Directions for this task: Locate each line with the string "algorytmu" in the listing below and copy it.

Records for this exercise:
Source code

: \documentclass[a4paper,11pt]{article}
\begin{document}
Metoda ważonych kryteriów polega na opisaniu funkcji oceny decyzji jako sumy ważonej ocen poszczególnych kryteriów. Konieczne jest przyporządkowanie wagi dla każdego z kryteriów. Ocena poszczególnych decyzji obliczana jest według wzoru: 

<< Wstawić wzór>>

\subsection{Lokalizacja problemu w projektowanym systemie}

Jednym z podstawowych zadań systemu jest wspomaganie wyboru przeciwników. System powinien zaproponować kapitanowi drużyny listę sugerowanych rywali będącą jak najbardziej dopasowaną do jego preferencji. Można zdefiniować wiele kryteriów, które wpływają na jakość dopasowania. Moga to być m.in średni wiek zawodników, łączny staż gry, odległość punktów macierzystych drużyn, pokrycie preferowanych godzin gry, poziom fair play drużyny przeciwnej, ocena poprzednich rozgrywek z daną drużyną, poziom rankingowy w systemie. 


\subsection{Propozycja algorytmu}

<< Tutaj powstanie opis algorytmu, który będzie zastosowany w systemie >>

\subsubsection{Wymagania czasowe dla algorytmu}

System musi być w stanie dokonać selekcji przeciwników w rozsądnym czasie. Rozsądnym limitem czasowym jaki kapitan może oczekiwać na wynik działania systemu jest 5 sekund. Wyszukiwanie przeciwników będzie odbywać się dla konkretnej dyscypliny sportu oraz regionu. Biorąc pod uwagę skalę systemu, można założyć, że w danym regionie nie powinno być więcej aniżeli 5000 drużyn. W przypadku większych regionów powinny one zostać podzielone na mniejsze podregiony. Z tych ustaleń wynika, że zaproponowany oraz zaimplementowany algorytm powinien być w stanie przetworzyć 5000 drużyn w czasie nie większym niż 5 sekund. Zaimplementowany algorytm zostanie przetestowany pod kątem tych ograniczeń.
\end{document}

Final answer:
\subsection{Propozycja algorytmu}
<< Tutaj powstanie opis algorytmu, który będzie zastosowany w systemie >>
\subsubsection{Wymagania czasowe dla algorytmu}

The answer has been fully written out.